How to count calories:
Our body needs calories to carry out the normal function properly. The calories we intake through food gives us energy, protein, carbohydrate, nutrients and fat to fuel our body. So when we eat food, our body converts it to fuel to produce energy.
From where do we get calories? The sources of calories in your food are carbohydrates, proteins, and fats. How to count calories? One gram of carbohydrate has 4 calories and a gram of protein also has 4 calories, however a gram of fat contains 9 calories, which is more than double the amount of carbohydrates and proteins put together.
Kilojoules and calories calculations you must know:
1,000 calories = 1 kilocalorie or kcal.
239 calories= 1 kilojoule
1,000 joules = 1 kilojoules or kJ.
1 calorie = 4.2 joules so 1 kilocalorie = 4.2 kilojoules.
The energy value per GRAM of various food components
Alcohol = 29kJ (7 Cal)
Water = 0kJ (0 Cal)
Fat = 37kJ (9 Cal)
Protein = 17kJ (4 Cal)
Dietary fibre = 13kJ (3 Cal)
Carbohydrates = 16kJ (4 Cal)
How many calories should you need a day?
To stay healthy, ensure that your calorie intake is not lower than 1200 calories a day. According to USDA figures, an average male with height of 5 feet 10 inches and weight of 174 pounds requires 2,900 calories per day to perform basic daily activities. For an average female with 5 feet 4 inches and weighing 138 pounds has to intake, 2,200 calories per day.

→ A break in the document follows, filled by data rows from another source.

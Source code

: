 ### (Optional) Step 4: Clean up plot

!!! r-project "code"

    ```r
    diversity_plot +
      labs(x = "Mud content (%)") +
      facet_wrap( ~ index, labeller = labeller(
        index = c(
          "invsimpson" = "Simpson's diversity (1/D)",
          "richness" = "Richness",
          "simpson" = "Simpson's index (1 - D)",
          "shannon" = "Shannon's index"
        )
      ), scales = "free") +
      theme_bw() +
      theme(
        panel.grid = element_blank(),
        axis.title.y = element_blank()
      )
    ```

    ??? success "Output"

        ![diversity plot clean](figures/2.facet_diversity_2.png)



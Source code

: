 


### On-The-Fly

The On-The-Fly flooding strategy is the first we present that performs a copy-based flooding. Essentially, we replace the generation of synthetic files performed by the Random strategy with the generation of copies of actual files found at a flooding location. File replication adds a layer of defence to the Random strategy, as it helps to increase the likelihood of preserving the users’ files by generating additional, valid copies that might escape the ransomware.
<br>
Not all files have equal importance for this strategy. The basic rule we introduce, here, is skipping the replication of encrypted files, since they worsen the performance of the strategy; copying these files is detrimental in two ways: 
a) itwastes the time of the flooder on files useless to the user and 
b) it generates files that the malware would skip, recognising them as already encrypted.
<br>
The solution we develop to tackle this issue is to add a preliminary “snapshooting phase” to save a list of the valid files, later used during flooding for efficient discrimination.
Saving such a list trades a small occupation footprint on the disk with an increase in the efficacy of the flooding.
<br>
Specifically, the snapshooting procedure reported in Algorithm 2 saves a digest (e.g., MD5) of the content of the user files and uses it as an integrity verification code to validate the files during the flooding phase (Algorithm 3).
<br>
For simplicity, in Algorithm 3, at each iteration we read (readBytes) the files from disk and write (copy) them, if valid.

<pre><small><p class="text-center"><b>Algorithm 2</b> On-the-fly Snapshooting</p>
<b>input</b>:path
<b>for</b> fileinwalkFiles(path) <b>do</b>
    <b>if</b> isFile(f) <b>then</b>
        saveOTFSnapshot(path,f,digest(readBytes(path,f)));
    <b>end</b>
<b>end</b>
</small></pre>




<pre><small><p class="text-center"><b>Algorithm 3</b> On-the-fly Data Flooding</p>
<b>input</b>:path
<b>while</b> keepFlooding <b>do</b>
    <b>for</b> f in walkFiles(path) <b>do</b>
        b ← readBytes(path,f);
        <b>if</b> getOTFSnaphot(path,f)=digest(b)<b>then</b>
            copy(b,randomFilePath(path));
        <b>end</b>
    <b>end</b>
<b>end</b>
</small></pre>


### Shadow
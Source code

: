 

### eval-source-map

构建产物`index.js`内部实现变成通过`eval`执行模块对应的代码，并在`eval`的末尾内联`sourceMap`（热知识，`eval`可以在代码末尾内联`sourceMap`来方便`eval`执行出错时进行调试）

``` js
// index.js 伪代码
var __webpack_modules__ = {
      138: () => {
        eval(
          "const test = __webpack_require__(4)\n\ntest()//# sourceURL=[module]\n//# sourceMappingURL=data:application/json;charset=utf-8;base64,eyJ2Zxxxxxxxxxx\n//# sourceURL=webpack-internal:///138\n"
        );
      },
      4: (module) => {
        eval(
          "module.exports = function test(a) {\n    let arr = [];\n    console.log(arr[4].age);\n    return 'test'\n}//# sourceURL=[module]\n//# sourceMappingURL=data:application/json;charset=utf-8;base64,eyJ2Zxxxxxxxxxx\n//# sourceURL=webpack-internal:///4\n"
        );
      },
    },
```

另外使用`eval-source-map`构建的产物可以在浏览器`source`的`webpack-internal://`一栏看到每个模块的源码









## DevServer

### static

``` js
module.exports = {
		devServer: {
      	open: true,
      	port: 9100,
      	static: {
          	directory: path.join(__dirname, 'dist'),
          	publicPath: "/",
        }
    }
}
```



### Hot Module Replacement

What is your desirable weight?
Your Body Mass Index (BMI) decides whether you are overweight or underweight.
Tips on how to lose weight:
- Do not skip your breakfast. This is an important meal because your body absorbs as many nutrients as possible from the breakfast and this eventually helps in boosting your body metabolism.
- You tend to gain weight not because you don’t exercise, but because you don’t eat the right type of foods at the right time and right time interval. Eating 5-6 small meals is better than having one big meal
- Drink plently of water, eat your food slowly and chew it properly.
- Eat low fat, high carb foods like whole grain cereals and breads.
- Experiment with your food. Try a new healthy recipe every day. That will keep the diet boredom at bay.
- Eliminate high calorie foods, eg. fatty meats, oily dressings, regular soft drinks from your diet and replace them with lower-calorie options like fish, zero-calorie dressings and water.
- Your diet should include high fiber foods and low fat.
- Exercise regularly.
How to count calories is not difficult if you follow your diet plan and exercise regularly. Set a target for yourself, and focus on achieving it.